= Activity =
For each line of the data below that holds "sides", copy the line.
** Opening Materials provided block **
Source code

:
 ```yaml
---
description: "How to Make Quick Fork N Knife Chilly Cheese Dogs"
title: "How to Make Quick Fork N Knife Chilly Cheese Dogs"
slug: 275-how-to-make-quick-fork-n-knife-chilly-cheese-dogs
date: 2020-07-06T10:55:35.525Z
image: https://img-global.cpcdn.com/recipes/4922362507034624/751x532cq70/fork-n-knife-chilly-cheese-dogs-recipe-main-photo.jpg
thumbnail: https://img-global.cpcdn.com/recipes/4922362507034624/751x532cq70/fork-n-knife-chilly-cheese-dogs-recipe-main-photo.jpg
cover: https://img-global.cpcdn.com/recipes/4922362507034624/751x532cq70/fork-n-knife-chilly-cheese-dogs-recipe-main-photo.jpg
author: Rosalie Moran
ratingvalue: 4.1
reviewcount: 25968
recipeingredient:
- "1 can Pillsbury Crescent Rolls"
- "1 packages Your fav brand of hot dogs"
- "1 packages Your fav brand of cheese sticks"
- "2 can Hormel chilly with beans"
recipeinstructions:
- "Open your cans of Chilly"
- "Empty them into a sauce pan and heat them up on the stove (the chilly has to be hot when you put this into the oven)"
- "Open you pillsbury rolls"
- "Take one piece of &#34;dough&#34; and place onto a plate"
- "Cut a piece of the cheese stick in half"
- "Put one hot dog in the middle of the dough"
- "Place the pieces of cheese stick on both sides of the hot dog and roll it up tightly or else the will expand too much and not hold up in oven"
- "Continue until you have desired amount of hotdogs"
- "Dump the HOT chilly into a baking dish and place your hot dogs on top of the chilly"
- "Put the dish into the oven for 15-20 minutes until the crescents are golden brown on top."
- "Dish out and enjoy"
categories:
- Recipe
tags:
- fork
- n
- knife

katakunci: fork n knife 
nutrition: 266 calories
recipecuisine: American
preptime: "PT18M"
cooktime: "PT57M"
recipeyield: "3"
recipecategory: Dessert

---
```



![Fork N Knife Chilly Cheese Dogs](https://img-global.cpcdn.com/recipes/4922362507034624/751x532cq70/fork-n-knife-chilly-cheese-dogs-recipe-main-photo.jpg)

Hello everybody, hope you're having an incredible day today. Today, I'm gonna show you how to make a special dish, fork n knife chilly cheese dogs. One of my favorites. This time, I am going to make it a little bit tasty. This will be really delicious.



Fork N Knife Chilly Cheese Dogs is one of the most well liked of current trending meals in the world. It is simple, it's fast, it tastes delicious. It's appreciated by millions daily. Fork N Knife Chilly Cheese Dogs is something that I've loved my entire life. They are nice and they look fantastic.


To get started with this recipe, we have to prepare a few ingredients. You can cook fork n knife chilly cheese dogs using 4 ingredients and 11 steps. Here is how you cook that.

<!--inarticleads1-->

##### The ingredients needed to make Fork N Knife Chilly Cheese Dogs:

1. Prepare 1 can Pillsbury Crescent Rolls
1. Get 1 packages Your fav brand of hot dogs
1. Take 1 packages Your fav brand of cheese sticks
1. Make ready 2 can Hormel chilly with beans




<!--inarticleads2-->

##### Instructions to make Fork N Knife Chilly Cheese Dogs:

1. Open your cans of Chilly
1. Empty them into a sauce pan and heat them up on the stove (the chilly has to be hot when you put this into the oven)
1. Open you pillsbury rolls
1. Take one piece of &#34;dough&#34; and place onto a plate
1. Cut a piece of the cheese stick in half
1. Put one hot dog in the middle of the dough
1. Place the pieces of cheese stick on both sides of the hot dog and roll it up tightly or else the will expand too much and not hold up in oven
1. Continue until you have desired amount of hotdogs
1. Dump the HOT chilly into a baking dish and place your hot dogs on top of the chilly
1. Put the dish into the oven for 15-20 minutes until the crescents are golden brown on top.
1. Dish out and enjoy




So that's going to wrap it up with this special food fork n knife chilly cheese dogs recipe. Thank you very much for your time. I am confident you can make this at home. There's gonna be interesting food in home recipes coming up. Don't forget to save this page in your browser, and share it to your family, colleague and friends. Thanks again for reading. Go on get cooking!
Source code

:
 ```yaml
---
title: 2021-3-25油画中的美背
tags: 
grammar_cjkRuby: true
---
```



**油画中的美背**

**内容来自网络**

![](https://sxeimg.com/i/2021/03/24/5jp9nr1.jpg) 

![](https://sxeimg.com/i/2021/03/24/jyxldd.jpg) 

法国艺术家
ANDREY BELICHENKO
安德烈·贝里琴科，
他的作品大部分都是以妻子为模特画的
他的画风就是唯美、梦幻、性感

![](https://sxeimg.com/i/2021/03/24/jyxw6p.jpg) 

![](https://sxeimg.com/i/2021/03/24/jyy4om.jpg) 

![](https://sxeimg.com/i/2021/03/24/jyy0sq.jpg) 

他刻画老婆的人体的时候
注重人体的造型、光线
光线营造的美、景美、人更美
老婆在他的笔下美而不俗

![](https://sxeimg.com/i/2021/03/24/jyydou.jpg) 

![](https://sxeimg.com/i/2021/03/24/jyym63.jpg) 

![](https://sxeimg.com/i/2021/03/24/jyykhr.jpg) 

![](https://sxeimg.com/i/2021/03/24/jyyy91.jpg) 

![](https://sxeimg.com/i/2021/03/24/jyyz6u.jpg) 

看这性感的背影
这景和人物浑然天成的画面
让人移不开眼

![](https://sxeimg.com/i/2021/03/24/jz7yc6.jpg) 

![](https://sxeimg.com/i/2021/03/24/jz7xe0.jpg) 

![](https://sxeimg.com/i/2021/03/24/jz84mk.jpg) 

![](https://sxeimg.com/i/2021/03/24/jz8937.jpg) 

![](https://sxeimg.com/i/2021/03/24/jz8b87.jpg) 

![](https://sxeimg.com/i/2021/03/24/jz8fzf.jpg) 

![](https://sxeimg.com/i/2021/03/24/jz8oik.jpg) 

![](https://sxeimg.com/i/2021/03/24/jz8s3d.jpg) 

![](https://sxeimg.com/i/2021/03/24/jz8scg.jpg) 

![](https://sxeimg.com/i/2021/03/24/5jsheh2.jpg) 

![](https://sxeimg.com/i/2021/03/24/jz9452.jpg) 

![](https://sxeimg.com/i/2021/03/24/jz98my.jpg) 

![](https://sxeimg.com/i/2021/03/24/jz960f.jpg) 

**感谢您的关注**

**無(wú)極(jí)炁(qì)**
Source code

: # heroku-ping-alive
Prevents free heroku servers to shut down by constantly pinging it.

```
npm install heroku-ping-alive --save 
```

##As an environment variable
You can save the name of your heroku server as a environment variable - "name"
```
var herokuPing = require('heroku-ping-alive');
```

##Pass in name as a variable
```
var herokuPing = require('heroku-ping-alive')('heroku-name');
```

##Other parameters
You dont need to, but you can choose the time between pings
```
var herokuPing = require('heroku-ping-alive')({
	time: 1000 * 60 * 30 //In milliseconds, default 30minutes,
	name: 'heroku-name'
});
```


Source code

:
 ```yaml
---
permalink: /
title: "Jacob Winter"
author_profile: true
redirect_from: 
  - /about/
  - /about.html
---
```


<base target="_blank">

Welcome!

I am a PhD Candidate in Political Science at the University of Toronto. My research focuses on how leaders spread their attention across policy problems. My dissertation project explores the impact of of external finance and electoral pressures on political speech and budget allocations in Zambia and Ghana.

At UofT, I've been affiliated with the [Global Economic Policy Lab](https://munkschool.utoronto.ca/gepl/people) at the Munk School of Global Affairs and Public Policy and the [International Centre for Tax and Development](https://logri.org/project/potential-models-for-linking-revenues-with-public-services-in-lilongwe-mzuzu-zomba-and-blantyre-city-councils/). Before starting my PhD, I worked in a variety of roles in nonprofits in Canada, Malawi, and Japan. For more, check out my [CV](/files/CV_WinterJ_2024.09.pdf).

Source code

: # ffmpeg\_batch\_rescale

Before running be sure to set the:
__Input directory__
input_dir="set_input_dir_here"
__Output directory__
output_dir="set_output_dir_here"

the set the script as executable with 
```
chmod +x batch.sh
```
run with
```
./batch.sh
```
** Closing Materials provided block **
= Answer below =
- "Place the pieces of cheese stick on both sides of the hot dog and roll it up tightly or else the will expand too much and not hold up in oven"
1. Place the pieces of cheese stick on both sides of the hot dog and roll it up tightly or else the will expand too much and not hold up in oven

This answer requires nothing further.